Source texts of formatted documents
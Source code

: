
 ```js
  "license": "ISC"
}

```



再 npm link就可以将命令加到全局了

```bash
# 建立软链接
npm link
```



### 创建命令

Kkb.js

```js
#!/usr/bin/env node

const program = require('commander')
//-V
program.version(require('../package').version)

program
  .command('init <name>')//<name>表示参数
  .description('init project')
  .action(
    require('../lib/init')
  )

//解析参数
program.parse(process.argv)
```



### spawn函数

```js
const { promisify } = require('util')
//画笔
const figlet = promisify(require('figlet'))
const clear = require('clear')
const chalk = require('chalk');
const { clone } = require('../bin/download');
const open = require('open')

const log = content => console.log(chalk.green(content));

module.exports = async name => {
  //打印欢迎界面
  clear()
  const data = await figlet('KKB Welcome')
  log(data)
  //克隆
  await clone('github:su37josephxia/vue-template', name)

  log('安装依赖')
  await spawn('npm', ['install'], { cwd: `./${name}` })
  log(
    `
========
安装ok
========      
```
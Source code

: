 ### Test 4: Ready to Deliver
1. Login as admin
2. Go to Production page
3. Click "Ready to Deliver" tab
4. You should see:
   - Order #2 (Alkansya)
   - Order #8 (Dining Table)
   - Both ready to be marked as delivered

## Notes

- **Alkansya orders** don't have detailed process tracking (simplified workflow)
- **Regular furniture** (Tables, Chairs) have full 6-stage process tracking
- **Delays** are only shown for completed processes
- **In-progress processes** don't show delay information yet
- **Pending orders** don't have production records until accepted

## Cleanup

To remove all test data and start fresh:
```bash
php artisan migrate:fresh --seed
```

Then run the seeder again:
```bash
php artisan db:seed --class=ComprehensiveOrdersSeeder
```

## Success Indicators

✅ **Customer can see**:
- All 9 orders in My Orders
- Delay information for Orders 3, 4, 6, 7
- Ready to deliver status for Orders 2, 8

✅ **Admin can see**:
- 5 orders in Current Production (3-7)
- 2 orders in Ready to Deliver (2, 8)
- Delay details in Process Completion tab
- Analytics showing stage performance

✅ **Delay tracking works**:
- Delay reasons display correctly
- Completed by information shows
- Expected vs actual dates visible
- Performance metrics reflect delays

ABOUT THIS TASK - Some lines above contain the word "init". Copy each of them.

ANSWER TO THIS EXERCISE -
  .command('init <name>')//<name>表示参数
  .description('init project')
    require('../lib/init')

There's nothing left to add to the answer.